▶ [RECORDED INFORMATION]
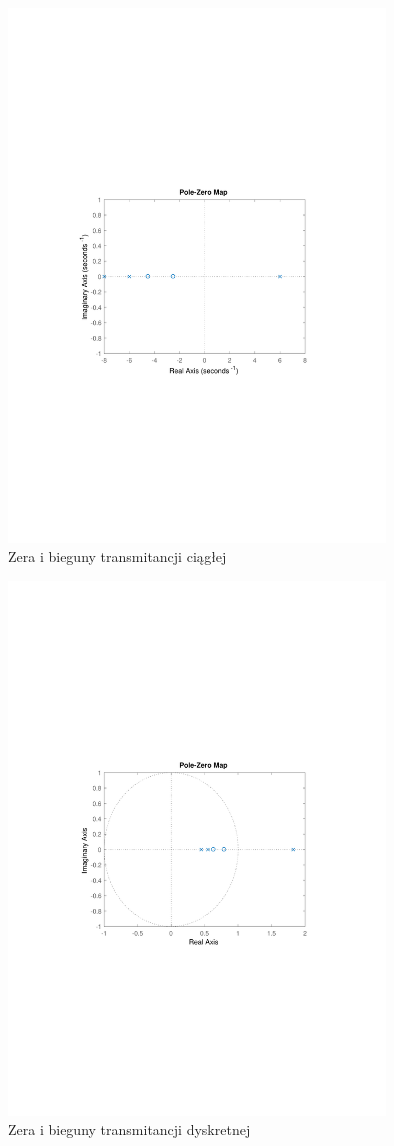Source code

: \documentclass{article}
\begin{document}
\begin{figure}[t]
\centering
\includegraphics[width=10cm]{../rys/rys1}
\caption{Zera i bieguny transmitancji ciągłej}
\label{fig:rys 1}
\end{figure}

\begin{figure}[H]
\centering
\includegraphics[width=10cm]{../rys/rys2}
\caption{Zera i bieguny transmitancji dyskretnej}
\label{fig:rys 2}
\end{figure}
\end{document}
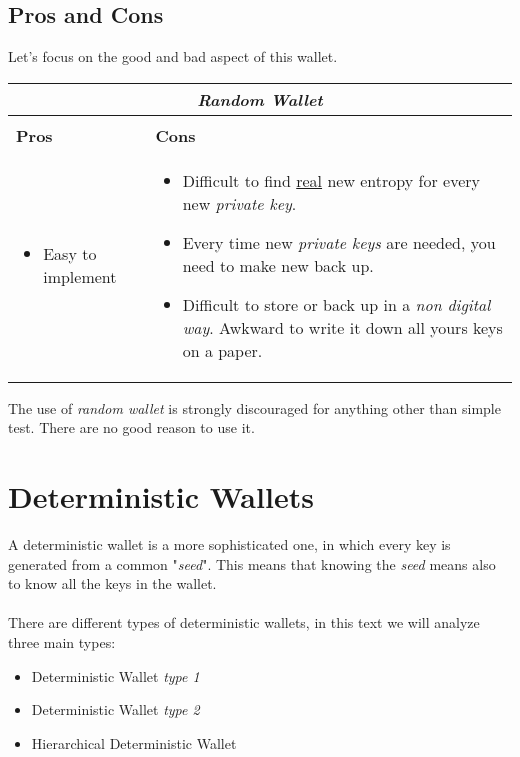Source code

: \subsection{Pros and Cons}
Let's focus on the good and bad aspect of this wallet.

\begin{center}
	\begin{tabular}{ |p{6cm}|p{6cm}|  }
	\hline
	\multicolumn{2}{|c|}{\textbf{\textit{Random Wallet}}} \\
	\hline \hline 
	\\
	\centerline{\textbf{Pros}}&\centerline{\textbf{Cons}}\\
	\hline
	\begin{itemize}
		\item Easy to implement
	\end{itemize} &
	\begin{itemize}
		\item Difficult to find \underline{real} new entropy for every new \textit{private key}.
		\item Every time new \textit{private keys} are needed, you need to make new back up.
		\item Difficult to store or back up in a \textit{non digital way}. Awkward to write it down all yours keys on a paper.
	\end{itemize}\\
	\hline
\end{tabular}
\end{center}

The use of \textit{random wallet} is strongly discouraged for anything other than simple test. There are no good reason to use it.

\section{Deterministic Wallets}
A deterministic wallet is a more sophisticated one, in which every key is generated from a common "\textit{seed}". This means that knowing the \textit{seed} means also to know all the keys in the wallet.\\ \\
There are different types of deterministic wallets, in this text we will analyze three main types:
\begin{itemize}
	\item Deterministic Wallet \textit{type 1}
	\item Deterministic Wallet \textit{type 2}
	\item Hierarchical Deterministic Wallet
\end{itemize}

--

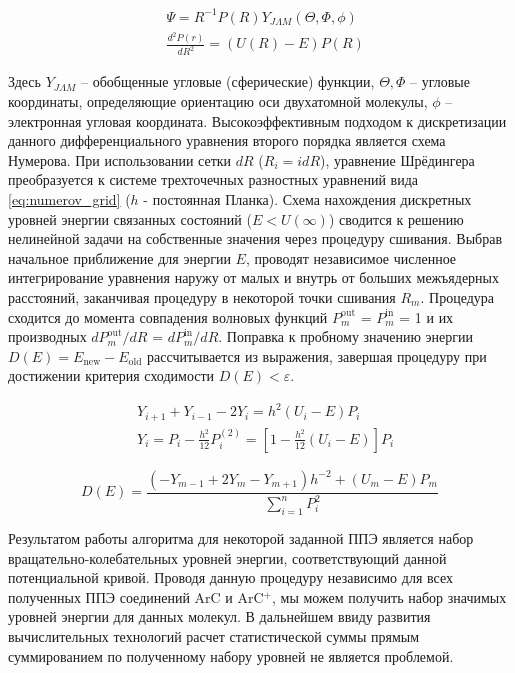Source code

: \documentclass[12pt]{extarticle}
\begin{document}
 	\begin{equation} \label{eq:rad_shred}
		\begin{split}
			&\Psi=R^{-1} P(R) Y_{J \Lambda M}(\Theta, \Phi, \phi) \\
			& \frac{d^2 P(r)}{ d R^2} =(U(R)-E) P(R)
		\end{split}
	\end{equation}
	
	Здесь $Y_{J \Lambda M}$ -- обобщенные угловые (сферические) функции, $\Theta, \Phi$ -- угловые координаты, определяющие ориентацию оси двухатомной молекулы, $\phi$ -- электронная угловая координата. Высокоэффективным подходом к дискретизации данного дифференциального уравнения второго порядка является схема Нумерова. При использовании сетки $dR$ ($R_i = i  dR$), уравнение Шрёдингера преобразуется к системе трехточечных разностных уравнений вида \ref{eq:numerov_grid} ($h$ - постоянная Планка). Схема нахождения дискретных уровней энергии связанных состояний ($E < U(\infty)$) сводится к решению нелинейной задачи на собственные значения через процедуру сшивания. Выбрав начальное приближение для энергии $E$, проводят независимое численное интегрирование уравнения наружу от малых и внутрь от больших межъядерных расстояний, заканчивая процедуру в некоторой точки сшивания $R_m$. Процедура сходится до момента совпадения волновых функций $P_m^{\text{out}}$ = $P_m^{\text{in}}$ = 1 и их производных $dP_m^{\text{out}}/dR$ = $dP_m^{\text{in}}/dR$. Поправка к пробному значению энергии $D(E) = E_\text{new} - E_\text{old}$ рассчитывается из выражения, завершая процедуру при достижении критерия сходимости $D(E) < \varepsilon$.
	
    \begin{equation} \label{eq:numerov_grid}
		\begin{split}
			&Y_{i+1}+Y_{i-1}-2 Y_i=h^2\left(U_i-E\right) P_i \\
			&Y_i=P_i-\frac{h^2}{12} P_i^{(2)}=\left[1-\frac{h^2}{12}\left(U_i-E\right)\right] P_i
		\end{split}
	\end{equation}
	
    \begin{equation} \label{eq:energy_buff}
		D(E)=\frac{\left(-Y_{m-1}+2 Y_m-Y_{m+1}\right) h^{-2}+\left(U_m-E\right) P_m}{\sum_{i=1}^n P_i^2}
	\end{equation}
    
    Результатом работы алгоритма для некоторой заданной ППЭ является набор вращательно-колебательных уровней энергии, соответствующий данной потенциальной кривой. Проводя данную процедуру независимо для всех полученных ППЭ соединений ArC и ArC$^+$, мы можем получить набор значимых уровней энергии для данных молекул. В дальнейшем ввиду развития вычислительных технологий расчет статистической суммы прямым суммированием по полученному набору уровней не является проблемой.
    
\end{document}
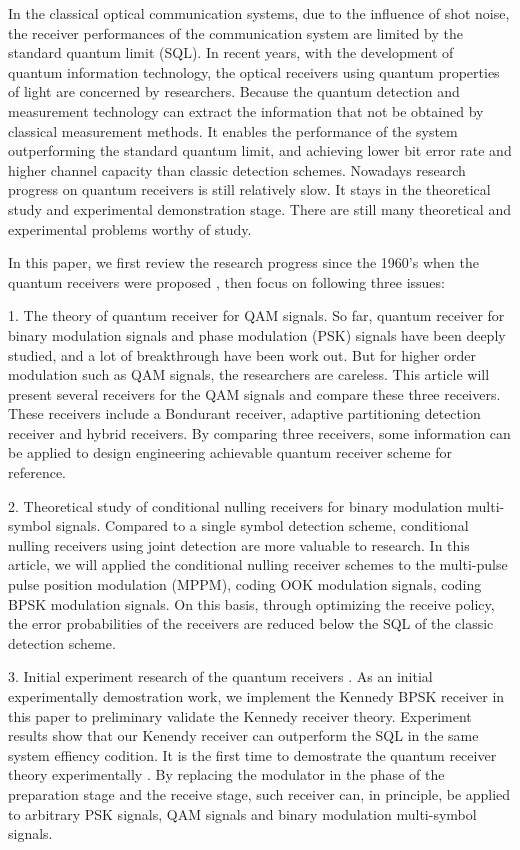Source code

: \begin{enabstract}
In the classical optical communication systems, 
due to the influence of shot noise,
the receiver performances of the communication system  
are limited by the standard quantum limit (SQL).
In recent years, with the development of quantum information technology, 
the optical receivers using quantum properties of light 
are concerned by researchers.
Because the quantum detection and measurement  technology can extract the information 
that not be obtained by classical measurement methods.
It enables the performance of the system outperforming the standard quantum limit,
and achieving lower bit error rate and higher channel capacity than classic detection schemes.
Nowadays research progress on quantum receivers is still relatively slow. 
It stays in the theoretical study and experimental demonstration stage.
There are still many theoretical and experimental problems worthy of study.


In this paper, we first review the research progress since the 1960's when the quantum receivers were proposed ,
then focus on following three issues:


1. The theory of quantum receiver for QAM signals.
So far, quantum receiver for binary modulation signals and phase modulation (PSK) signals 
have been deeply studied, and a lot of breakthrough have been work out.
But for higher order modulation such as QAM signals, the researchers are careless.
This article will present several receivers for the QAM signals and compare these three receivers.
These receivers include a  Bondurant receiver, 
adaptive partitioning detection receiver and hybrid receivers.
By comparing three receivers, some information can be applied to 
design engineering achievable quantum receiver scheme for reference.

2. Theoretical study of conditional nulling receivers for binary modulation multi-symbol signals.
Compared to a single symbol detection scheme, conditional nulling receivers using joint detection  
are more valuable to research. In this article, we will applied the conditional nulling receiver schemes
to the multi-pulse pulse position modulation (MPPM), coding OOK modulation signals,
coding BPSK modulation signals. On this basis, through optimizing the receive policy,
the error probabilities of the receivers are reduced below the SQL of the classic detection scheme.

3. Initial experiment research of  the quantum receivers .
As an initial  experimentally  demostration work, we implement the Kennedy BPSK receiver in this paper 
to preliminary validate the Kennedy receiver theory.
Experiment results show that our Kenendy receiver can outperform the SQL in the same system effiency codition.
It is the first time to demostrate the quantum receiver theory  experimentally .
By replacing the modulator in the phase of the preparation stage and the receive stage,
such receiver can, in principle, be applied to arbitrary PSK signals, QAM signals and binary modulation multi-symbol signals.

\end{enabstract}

▶ [PROBLEM REQUIREMENTS] What lines of the preceding data include the string "signals"? Pull them out.

▶ [RESULT BELOW]
1. The theory of quantum receiver for QAM signals.
So far, quantum receiver for binary modulation signals and phase modulation (PSK) signals 
But for higher order modulation such as QAM signals, the researchers are careless.
This article will present several receivers for the QAM signals and compare these three receivers.
2. Theoretical study of conditional nulling receivers for binary modulation multi-symbol signals.
to the multi-pulse pulse position modulation (MPPM), coding OOK modulation signals,
coding BPSK modulation signals. On this basis, through optimizing the receive policy,
such receiver can, in principle, be applied to arbitrary PSK signals, QAM signals and binary modulation multi-symbol signals.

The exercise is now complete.